Task directions
Every entry, from first to last, must be written out exactly.

Dataset content
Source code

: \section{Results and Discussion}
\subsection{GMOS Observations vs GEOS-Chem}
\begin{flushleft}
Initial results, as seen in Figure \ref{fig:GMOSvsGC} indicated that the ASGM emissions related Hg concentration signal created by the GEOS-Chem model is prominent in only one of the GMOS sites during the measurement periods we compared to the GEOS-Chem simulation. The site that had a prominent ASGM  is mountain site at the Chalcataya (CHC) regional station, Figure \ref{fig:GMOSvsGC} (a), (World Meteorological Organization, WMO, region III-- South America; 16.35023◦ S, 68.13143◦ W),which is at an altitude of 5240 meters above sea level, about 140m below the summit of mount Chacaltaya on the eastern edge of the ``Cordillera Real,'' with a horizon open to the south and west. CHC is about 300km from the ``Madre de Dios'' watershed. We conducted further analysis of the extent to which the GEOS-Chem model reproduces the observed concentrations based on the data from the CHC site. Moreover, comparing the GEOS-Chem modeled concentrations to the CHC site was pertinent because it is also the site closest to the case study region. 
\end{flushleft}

Answer to the problem
Source code

: \section{Results and Discussion}
\subsection{GMOS Observations vs GEOS-Chem}
\begin{flushleft}
Initial results, as seen in Figure \ref{fig:GMOSvsGC} indicated that the ASGM emissions related Hg concentration signal created by the GEOS-Chem model is prominent in only one of the GMOS sites during the measurement periods we compared to the GEOS-Chem simulation. The site that had a prominent ASGM  is mountain site at the Chalcataya (CHC) regional station, Figure \ref{fig:GMOSvsGC} (a), (World Meteorological Organization, WMO, region III-- South America; 16.35023◦ S, 68.13143◦ W),which is at an altitude of 5240 meters above sea level, about 140m below the summit of mount Chacaltaya on the eastern edge of the ``Cordillera Real,'' with a horizon open to the south and west. CHC is about 300km from the ``Madre de Dios'' watershed. We conducted further analysis of the extent to which the GEOS-Chem model reproduces the observed concentrations based on the data from the CHC site. Moreover, comparing the GEOS-Chem modeled concentrations to the CHC site was pertinent because it is also the site closest to the case study region. 
\end{flushleft}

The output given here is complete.